Favour static member classes over nonstatic

Typical use of a nonstatic member class

public class MySet<E> extends AbstractSet<E> {
    ... // Bulk of the class omitted

    @Override public Iterator<E> iterator() {
        return new MyIterator();
    }

    private class MyIterator implements Iterator<E> {
        ...
    }

}

If you declare a member class that does not require access to an enclosing instance, always put the static modifier in its declaration. If you omit this modifier, each instance will have a hidden extraneous reference to its enclosing instance and it will take time and space.

Limit source files to a single top-level class

Use static member classes instead of multiple top-level classes. If you do otherwise, your program might not be able to compile or run properly.

public class Test {
    public static void main(String[] args) {
        System.out.println(Utensil.NAME + Dessert.NAME);
    }

    private static class Utensil {
        static final String NAME = "pan";
    }

    private static class Dessert {
        static final String NAME = "cake";
    }
}

Never put multiple top-level classes or interfaces in a single source file.

Generics

Don’t use raw types

private final Collection stamps = ... ;

If you use raw types, you lose all the safety and expressiveness benefits of generics.

private final Collection<Stamp> stamps = ... ;

You lose type safety if you use a raw type such as List, but not if you use a parameterised type such as List<Object>.
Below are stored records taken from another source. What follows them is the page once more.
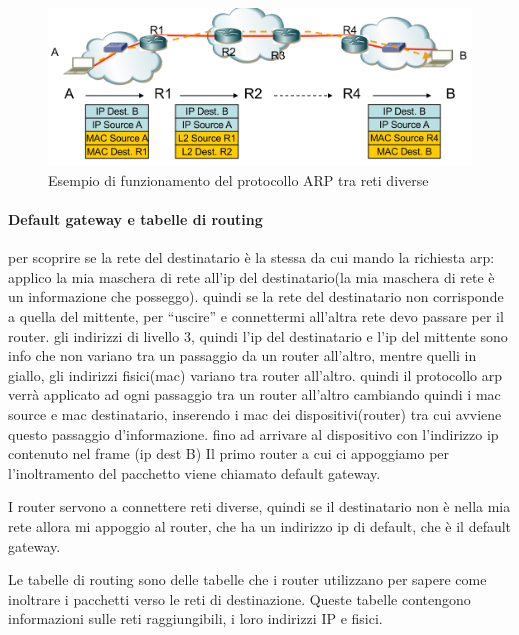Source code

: \begin{figure}[h!]
    \centering
    \includegraphics[width=1\textwidth]{images/esempioARPretidiverse.png}
    \caption{Esempio di funzionamento del protocollo ARP tra reti diverse}
    \label{fig:esempioARPretidiverse}
\end{figure}

\paragraph{Default gateway e tabelle di routing}

per scoprire se la rete del destinatario è la stessa da cui mando la richiesta arp: applico la mia maschera di rete all’ip del destinatario(la mia maschera di rete è un informazione che posseggo). quindi se la rete del destinatario non corrisponde a quella del mittente, per “uscire” e connettermi all’altra rete devo passare per il router. gli indirizzi di livello 3, quindi l’ip del destinatario e l’ip del mittente sono info che non variano tra un passaggio da un router all’altro, mentre quelli in giallo, gli indirizzi fisici(mac) variano tra router all’altro.
quindi il protocollo arp verrà applicato ad ogni passaggio tra un router all'altro cambiando quindi i mac source e mac destinatario, inserendo i mac dei dispositivi(router) tra cui avviene questo passaggio d’informazione. fino ad arrivare al dispositivo con l’indirizzo ip contenuto nel frame (ip dest B)
Il primo router a cui ci appoggiamo per l'inoltramento del pacchetto viene chiamato default gateway.

I router servono a connettere reti diverse, quindi se il destinatario non è nella mia rete allora mi appoggio al router, che ha un indirizzo ip di default, che è il default gateway.

Le tabelle di routing sono delle tabelle che i router utilizzano per sapere come inoltrare i pacchetti verso le reti di destinazione. Queste tabelle contengono informazioni sulle reti raggiungibili, i loro indirizzi IP e fisici.

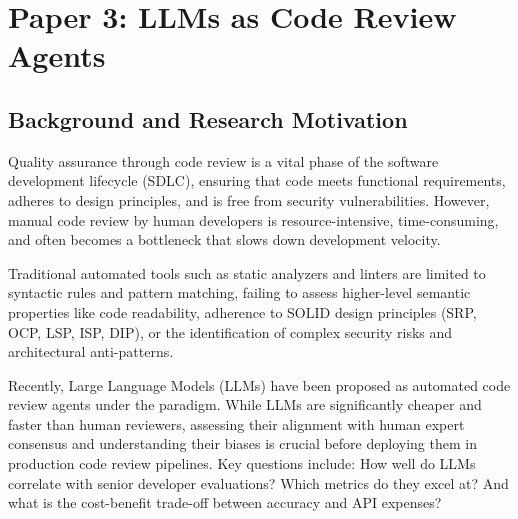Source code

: 
\section{Paper 3: LLMs as Code Review Agents}
\label{sec:llm_review}


\subsection{Background and Research Motivation}
Quality assurance through code review is a vital phase of the software development lifecycle (SDLC), ensuring that code meets functional requirements, adheres to design principles, and is free from security vulnerabilities. However, manual code review by human developers is resource-intensive, time-consuming, and often becomes a bottleneck that slows down development velocity.

Traditional automated tools such as static analyzers and linters are limited to syntactic rules and pattern matching, failing to assess higher-level semantic properties like code readability, adherence to SOLID design principles (SRP, OCP, LSP, ISP, DIP), or the identification of complex security risks and architectural anti-patterns.

Recently, Large Language Models (LLMs) have been proposed as automated code review agents under the  paradigm. While LLMs are significantly cheaper and faster than human reviewers, assessing their alignment with human expert consensus and understanding their biases is crucial before deploying them in production code review pipelines. Key questions include: How well do LLMs correlate with senior developer evaluations? Which metrics do they excel at? And what is the cost-benefit trade-off between accuracy and API expenses?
This method works but it uses raw types, which is dangerous.

static int numElementsInCommon(Set s1, Set s2) {
    int result = 0;
    for (Object o1 : s1)
        if (s2.contains(o1))
            result++;
    return result;
}

Better to use wildcard type.

static int numElementsInCommon(Set<?> s1, Set<?> s2) { ... }

You can put any element into a collection with a raw type, easily corrupting the collection type invariant. You can’t put any element (other than null) into a Collection<?>

There are a couple of exceptions to the use of raw types

  • You must use raw types in class literals, as List.class is legal, but List<String>.class is not.
  • Raw types is the preferred way to use the instanceof operator with generic types
      if (o instanceof Set) {       // Raw type
          Set<?> s = (Set<?>) o;    // Wildcard type
          ...
      }
    

Eliminate unchecked warnings

Eliminate every unchecked warning that you can. That will ensure your code is typesafe.

If you can’t eliminate a warning, but you can prove that the code that provoked the warning is typesafe, then (and only then) suppress the warning with an @SupressWarnings("unchecked") annotation.
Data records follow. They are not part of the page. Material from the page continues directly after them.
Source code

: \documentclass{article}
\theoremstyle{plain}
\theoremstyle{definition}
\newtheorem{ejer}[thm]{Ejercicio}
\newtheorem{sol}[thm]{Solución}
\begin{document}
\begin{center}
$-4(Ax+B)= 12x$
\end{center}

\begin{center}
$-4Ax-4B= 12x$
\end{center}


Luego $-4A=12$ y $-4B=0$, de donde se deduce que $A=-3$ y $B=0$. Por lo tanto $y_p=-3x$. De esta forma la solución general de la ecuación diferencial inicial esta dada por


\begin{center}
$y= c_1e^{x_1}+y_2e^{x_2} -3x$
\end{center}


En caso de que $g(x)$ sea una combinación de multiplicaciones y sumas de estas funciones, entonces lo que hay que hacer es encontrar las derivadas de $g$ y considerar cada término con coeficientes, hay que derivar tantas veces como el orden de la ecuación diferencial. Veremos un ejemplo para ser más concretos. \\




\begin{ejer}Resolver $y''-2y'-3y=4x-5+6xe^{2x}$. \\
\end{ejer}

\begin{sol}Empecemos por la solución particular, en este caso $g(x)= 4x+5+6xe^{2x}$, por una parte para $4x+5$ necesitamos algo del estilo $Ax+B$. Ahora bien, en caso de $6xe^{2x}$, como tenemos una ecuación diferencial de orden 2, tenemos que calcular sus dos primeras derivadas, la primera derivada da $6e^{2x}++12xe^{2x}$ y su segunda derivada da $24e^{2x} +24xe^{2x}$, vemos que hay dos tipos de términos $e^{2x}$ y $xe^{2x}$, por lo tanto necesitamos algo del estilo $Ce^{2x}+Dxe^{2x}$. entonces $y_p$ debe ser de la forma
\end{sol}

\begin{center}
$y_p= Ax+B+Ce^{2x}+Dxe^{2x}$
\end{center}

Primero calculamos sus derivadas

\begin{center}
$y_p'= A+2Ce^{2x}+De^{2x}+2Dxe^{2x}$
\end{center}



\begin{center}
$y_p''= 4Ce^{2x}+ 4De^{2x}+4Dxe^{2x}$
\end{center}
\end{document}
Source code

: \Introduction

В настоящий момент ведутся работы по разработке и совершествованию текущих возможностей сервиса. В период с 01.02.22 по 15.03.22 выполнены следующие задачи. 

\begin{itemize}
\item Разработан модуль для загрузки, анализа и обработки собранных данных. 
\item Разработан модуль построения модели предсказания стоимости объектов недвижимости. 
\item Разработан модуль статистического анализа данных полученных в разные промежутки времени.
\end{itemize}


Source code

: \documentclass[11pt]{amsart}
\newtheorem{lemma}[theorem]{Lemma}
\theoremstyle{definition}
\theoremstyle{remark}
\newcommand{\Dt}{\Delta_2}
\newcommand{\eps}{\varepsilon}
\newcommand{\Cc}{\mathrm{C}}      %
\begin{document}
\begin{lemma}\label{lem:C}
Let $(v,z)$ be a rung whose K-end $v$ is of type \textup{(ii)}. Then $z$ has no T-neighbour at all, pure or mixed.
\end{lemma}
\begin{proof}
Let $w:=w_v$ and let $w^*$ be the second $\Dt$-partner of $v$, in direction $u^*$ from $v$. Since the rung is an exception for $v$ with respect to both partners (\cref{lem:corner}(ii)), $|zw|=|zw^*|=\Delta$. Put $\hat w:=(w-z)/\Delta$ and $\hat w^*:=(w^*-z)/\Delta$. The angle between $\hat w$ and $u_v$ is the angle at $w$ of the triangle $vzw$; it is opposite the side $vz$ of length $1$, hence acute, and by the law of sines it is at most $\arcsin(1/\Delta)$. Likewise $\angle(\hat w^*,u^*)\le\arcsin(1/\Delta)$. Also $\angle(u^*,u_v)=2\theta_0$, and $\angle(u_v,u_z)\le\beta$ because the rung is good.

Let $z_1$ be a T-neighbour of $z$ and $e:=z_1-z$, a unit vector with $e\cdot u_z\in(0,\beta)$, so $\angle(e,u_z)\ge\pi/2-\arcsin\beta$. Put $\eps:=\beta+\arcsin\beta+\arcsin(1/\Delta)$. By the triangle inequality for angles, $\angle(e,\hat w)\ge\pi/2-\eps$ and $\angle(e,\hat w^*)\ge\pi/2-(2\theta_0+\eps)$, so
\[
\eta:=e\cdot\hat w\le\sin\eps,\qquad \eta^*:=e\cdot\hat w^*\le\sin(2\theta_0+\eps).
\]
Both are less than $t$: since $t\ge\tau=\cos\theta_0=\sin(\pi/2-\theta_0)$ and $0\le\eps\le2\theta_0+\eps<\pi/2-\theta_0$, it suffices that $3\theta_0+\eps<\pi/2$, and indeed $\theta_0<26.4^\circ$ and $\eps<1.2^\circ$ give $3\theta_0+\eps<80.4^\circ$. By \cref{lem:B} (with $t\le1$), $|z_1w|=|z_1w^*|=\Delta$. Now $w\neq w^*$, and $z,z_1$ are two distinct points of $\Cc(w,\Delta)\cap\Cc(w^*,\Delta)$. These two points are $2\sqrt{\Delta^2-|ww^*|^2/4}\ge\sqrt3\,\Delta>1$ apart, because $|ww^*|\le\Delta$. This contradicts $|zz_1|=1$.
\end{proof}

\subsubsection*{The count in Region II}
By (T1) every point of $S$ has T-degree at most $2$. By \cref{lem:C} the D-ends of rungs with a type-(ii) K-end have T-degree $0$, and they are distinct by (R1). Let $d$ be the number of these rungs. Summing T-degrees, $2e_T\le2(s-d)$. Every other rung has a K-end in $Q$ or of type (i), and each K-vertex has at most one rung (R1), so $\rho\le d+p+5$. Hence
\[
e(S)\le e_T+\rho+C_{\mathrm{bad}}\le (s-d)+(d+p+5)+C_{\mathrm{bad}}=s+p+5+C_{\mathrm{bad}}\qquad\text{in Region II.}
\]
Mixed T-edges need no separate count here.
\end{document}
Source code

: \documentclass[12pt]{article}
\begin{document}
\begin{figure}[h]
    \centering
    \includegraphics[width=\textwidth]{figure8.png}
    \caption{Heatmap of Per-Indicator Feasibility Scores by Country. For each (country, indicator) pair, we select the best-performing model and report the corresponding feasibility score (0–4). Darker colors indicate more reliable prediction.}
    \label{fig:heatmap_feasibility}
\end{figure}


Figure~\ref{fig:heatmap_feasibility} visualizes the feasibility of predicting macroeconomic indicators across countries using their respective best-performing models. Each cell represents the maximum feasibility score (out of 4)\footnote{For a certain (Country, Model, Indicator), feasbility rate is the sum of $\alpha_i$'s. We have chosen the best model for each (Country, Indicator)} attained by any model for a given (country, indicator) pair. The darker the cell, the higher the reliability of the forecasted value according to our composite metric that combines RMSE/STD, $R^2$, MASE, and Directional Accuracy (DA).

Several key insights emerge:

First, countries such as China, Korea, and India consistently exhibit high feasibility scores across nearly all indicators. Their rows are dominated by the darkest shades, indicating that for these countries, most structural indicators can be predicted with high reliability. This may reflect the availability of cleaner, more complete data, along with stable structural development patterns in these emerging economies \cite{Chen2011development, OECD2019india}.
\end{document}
Always use the SuppressWarnings annotation on the smallest scope possible.

Every time you use a @SuppressWarnings("unchecked") annotation, add a comment saying why it is safe to do so.

Prefer lists to arrays

Arrays are covariant, which means that if a Sub is a subtype of Super, then array type Sub[] is a subtype of the array type Super[]. Generics, by contrast, are invariant, for any two distinct types Type1 and Type2, List<Type1> is neither a subtype or a supertype of List<Type2>.

Arrays are deficient, this code fragment is legal and it fails at runtime

Object[] objectArray = new Long[1];
objectArray[0] = "I don't fit in"; // Throws ArrayStoreException

This one won’t compile

List<Object> ol = new ArrayList<Long>(); // Incompatible types
ol.add("I don't fit in");

Favour generic types

Generic types are safer and easier to use than types that require casts in client code.When you design new types, make sure that they can be used without such casts.

Favour generic methods

Generic methods, like generic types, are safer and easier to use than methods requiring their clients to put explicit casts on input parameters and return types.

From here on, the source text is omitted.